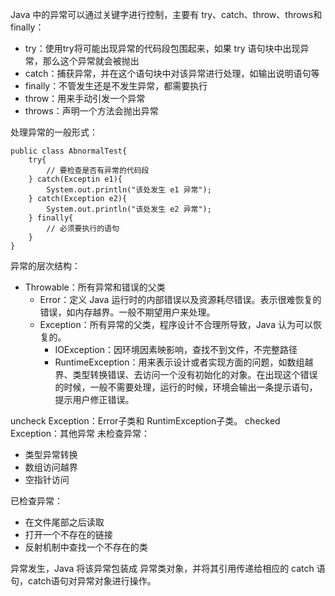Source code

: Java 中的异常可以通过关键字进行控制，主要有 try、catch、throw、throws和finally：
+ try：使用try将可能出现异常的代码段包围起来，如果 try 语句块中出现异常，那么这个异常就会被抛出
+ catch：捕获异常，并在这个语句块中对该异常进行处理，如输出说明语句等
+ finally：不管发生还是不发生异常，都需要执行
+ throw：用来手动引发一个异常
+ throws：声明一个方法会抛出异常

处理异常的一般形式：
```
public class AbnormalTest{
    try{
        // 要检查是否有异常的代码段
    } catch(Exceptin e1){
        System.out.println("该处发生 e1 异常");
    } catch(Exception e2){
        System.out.println("该处发生 e2 异常");
    } finally{
        // 必须要执行的语句
    }
}
```

异常的层次结构：
+ Throwable：所有异常和错误的父类
    + Error：定义 Java 运行时的内部错误以及资源耗尽错误。表示很难恢复的错误，如内存越界。一般不期望用户来处理。
    + Exception：所有异常的父类，程序设计不合理所导致，Java 认为可以恢复的。
        + IOException：因环境因素映影响，查找不到文件，不完整路径
        + RuntimeException：用来表示设计或者实现方面的问题，如数组越界、类型转换错误、去访问一个没有初始化的对象。在出现这个错误的时候，一般不需要处理，运行的时候，环境会输出一条提示语句，提示用户修正错误。
    

uncheck Exception：Error子类和 RuntimException子类。
checked Exception：其他异常
未检查异常：
+ 类型异常转换
+ 数组访问越界
+ 空指针访问

已检查异常：
+ 在文件尾部之后读取
+ 打开一个不存在的链接
+ 反射机制中查找一个不存在的类

异常发生，Java 将该异常包装成 异常类对象，并将其引用传递给相应的 catch 语句，catch语句对异常对象进行操作。

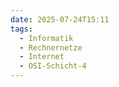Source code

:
 ```yaml
---
date: 2025-07-24T15:11
tags:
  - Informatik
  - Rechnernetze
  - Internet
  - OSI-Schicht-4
---
```

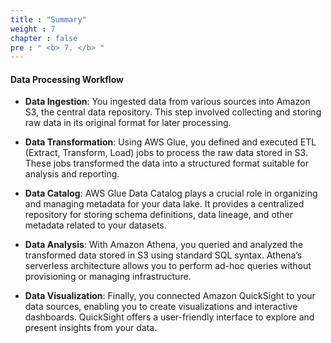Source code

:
 ```yaml
---
title : "Summary"
weight : 7
chapter : false
pre : " <b> 7. </b> "
---
```


#### Data Processing Workflow
- **Data Ingestion**: You ingested data from various sources into Amazon S3, the central data repository. This step involved collecting and storing raw data in its original format for later processing.

- **Data Transformation**: Using AWS Glue, you defined and executed ETL (Extract, Transform, Load) jobs to process the raw data stored in S3. These jobs transformed the data into a structured format suitable for analysis and reporting.

- **Data Catalog**: AWS Glue Data Catalog plays a crucial role in organizing and managing metadata for your data lake. It provides a centralized repository for storing schema definitions, data lineage, and other metadata related to your datasets.

- **Data Analysis**: With Amazon Athena, you queried and analyzed the transformed data stored in S3 using standard SQL syntax. Athena’s serverless architecture allows you to perform ad-hoc queries without provisioning or managing infrastructure.

- **Data Visualization**: Finally, you connected Amazon QuickSight to your data sources, enabling you to create visualizations and interactive dashboards. QuickSight offers a user-friendly interface to explore and present insights from your data.
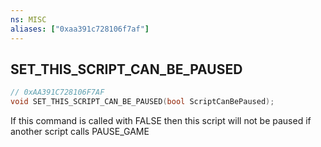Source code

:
 ```yaml
---
ns: MISC
aliases: ["0xaa391c728106f7af"]
---
```

## SET_THIS_SCRIPT_CAN_BE_PAUSED

```c
// 0xAA391C728106F7AF
void SET_THIS_SCRIPT_CAN_BE_PAUSED(bool ScriptCanBePaused);
```

If this command is called with FALSE then this script will not be paused if another script calls PAUSE_GAME

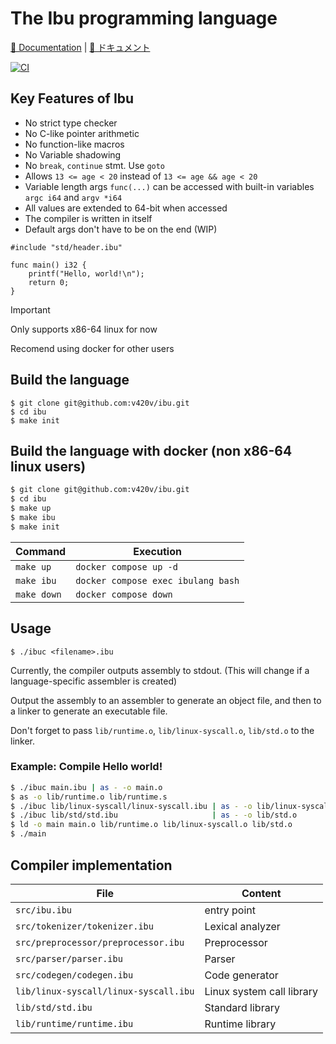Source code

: <h1>The Ibu programming language</h1>

[📄 Documentation](docs/docs.md) |
[📄 ドキュメント](docs/docs_jp.md)

[![CI](https://github.com/v420v/ibu/actions/workflows/ci.yml/badge.svg)](https://github.com/v420v/ibu/actions/workflows/ci.yml)

## Key Features of Ibu

- No strict type checker
- No C-like pointer arithmetic
- No function-like macros
- No Variable shadowing
- No `break`, `continue` stmt. Use `goto`
- Allows `13 <= age < 20` instead of `13 <= age && age < 20`
- Variable length args `func(...)` can be accessed with built-in variables `argc i64` and `argv *i64`
- All values are extended to 64-bit when accessed
- The compiler is written in itself
- Default args don't have to be on the end (WIP)

```
#include "std/header.ibu"

func main() i32 {
    printf("Hello, world!\n");
    return 0;
}
```

> [!IMPORTANT]
> Only supports x86-64 linux for now
>
> Recomend using docker for other users

## Build the language
```
$ git clone git@github.com:v420v/ibu.git
$ cd ibu
$ make init
```

## Build the language with docker (non x86-64 linux users)
```zsh
$ git clone git@github.com:v420v/ibu.git
$ cd ibu
$ make up
$ make ibu
$ make init
```

| Command | Execution |
|-----------|------------------------|
| `make up` | `docker compose up -d` |
| `make ibu` | `docker compose exec ibulang bash` |
| `make down` | `docker compose down` |

## Usage

```
$ ./ibuc <filename>.ibu
```

Currently, the compiler outputs assembly to stdout. (This will change if a language-specific assembler is created)

Output the assembly to an assembler to generate an object file, and then to a linker to generate an executable file.

Don't forget to pass `lib/runtime.o`, `lib/linux-syscall.o`, `lib/std.o` to the linker.

### Example: Compile Hello world!
```zsh
$ ./ibuc main.ibu | as - -o main.o
$ as -o lib/runtime.o lib/runtime.s
$ ./ibuc lib/linux-syscall/linux-syscall.ibu | as - -o lib/linux-syscall.o
$ ./ibuc lib/std/std.ibu                     | as - -o lib/std.o
$ ld -o main main.o lib/runtime.o lib/linux-syscall.o lib/std.o
$ ./main
```

## Compiler implementation
| File | Content |
|-----------|------------------------|
| `src/ibu.ibu` | entry point |
| `src/tokenizer/tokenizer.ibu` | Lexical analyzer |
| `src/preprocessor/preprocessor.ibu` | Preprocessor |
| `src/parser/parser.ibu` | Parser |
| `src/codegen/codegen.ibu` | Code generator |
| `lib/linux-syscall/linux-syscall.ibu` | Linux system call library |
| `lib/std/std.ibu` | Standard library |
| `lib/runtime/runtime.ibu` | Runtime library |

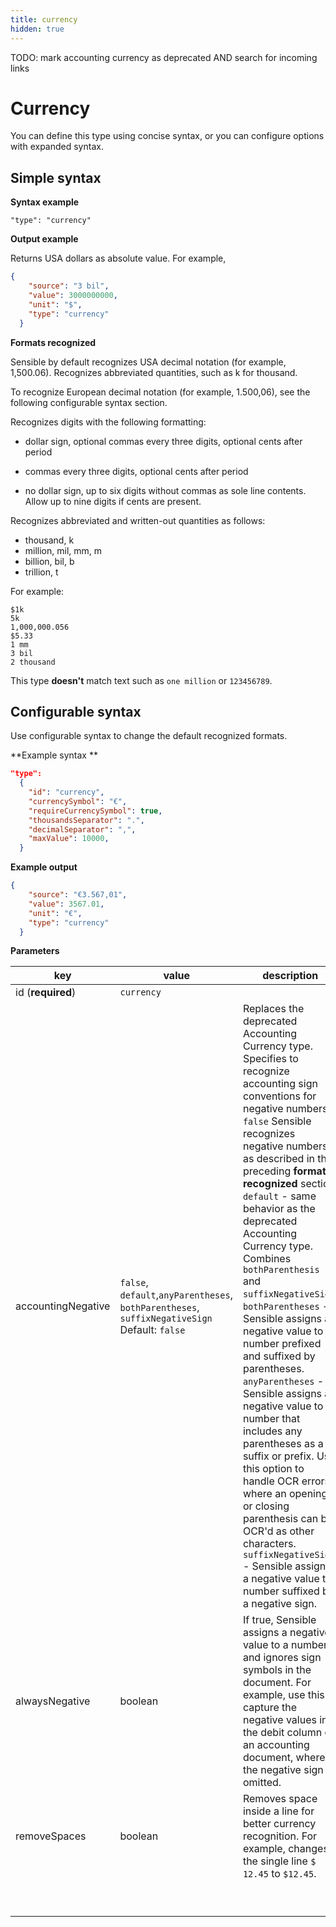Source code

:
 ```yaml
---
title: currency
hidden: true
---
```




TODO: mark accounting currency as deprecated AND search for incoming links 

Currency
====

You can define this type using concise syntax, or you can configure options with expanded syntax.

Simple syntax
----

**Syntax example**

`"type": "currency"`

**Output example** 

Returns USA dollars as absolute value. For example,

``` json
{
    "source": "3 bil",
    "value": 3000000000,
    "unit": "$",
    "type": "currency"
  }
```

**Formats recognized** 

Sensible by default recognizes USA decimal notation (for example, 1,500.06). Recognizes abbreviated quantities, such as k for thousand.

To recognize European decimal notation (for example, 1.500,06), see the following configurable syntax section.

Recognizes digits with the following formatting:

- dollar sign, optional commas every three digits, optional cents after period

- commas every three digits, optional cents after period

- no dollar sign, up to six digits without commas as sole line contents. Allow up to nine digits if cents are present.


Recognizes abbreviated and written-out quantities as follows:

- thousand, k
- million, mil, mm, m
- billion, bil, b
- trillion, t

For example: 

```
$1k
5k
1,000,000.056
$5.33
1 mm
3 bil
2 thousand
```

This type **doesn't** match text such as `one million`  or `123456789`.

Configurable syntax
----

Use configurable syntax to change the default recognized formats.

**Example syntax **

```json
"type":
  {
    "id": "currency",
    "currencySymbol": "€",
    "requireCurrencySymbol": true,  
    "thousandsSeparator": ".",
    "decimalSeparator": ",", 
    "maxValue": 10000,
  }
```

**Example output**

```json
{
    "source": "€3.567,01",
    "value": 3567.01,
    "unit": "€",
    "type": "currency"
  }
```

**Parameters**

| key                | value                                                        | description                                                  |
| ------------------ | ------------------------------------------------------------ | ------------------------------------------------------------ |
| id (**required**)  | `currency`                                                   |                                                              |
| accountingNegative | `false`, `default`,`anyParentheses`, `bothParentheses`, `suffixNegativeSign` Default: `false` | Replaces the deprecated Accounting Currency type. Specifies to recognize accounting sign conventions for negative numbers.<br/>`false` Sensible recognizes negative numbers as described in the preceding **formats recognized** section<br/>`default` - same behavior as the deprecated Accounting Currency type. Combines `bothParenthesis` and `suffixNegativeSign`. `bothParentheses` -  Sensible assigns a negative value to a number prefixed and suffixed by parentheses.<br/>`anyParentheses` - Sensible assigns a negative value to a number that includes any parentheses as a suffix or prefix. Use this option to handle OCR errors, where an opening or closing parenthesis can be OCR'd as other characters.<br/>`suffixNegativeSign` - Sensible assigns a negative value to number suffixed by a negative sign.<br/> |
| alwaysNegative     | boolean                                                      | If true, Sensible assigns a negative value to a number and ignores sign symbols in the document. For example, use this to capture the negative values in the debit column of an accounting document, where the negative sign is omitted. |
| removeSpaces       | boolean                                                      | Removes space inside a line for better currency recognition. For example, changes the single line `$     12.45` to `$12.45`. |
|                    |                                                              |                                                              |
|                    |                                                              |                                                              |
|                    |                                                              |                                                              |
|                    |                                                              |                                                              |
|                    |                                                              |                                                              |
|                    |                                                              |                                                              |
|                    |                                                              |                                                              |
|                    |                                                              |                                                              |
|                    |                                                              |                                                              |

◆ ◆ ◆ ◆ ◆

» EXERCISE GOAL
Nothing but the lines from the first line of the records above to the line with "- **Data Catalog**: AWS", inclusive, should be transcribed exactly, and the pictures must be left out.

» ANSWER FOR THE TASK
Source code

: Java 中的异常可以通过关键字进行控制，主要有 try、catch、throw、throws和finally：
+ try：使用try将可能出现异常的代码段包围起来，如果 try 语句块中出现异常，那么这个异常就会被抛出
+ catch：捕获异常，并在这个语句块中对该异常进行处理，如输出说明语句等
+ finally：不管发生还是不发生异常，都需要执行
+ throw：用来手动引发一个异常
+ throws：声明一个方法会抛出异常

处理异常的一般形式：
```
public class AbnormalTest{
    try{
        // 要检查是否有异常的代码段
    } catch(Exceptin e1){
        System.out.println("该处发生 e1 异常");
    } catch(Exception e2){
        System.out.println("该处发生 e2 异常");
    } finally{
        // 必须要执行的语句
    }
}
```

异常的层次结构：
+ Throwable：所有异常和错误的父类
    + Error：定义 Java 运行时的内部错误以及资源耗尽错误。表示很难恢复的错误，如内存越界。一般不期望用户来处理。
    + Exception：所有异常的父类，程序设计不合理所导致，Java 认为可以恢复的。
        + IOException：因环境因素映影响，查找不到文件，不完整路径
        + RuntimeException：用来表示设计或者实现方面的问题，如数组越界、类型转换错误、去访问一个没有初始化的对象。在出现这个错误的时候，一般不需要处理，运行的时候，环境会输出一条提示语句，提示用户修正错误。
    

uncheck Exception：Error子类和 RuntimException子类。
checked Exception：其他异常
未检查异常：
+ 类型异常转换
+ 数组访问越界
+ 空指针访问

已检查异常：
+ 在文件尾部之后读取
+ 打开一个不存在的链接
+ 反射机制中查找一个不存在的类

异常发生，Java 将该异常包装成 异常类对象，并将其引用传递给相应的 catch 语句，catch语句对异常对象进行操作。

Source code

:
 ```yaml
---
date: 2025-07-24T15:11
tags:
  - Informatik
  - Rechnernetze
  - Internet
  - OSI-Schicht-4
---
```

Source code

:
 ```yaml
---
title : "Summary"
weight : 7
chapter : false
pre : " <b> 7. </b> "
---
```


#### Data Processing Workflow
- **Data Ingestion**: You ingested data from various sources into Amazon S3, the central data repository. This step involved collecting and storing raw data in its original format for later processing.

- **Data Transformation**: Using AWS Glue, you defined and executed ETL (Extract, Transform, Load) jobs to process the raw data stored in S3. These jobs transformed the data into a structured format suitable for analysis and reporting.

- **Data Catalog**: AWS Glue Data Catalog plays a crucial role in organizing and managing metadata for your data lake. It provides a centralized repository for storing schema definitions, data lineage, and other metadata related to your datasets.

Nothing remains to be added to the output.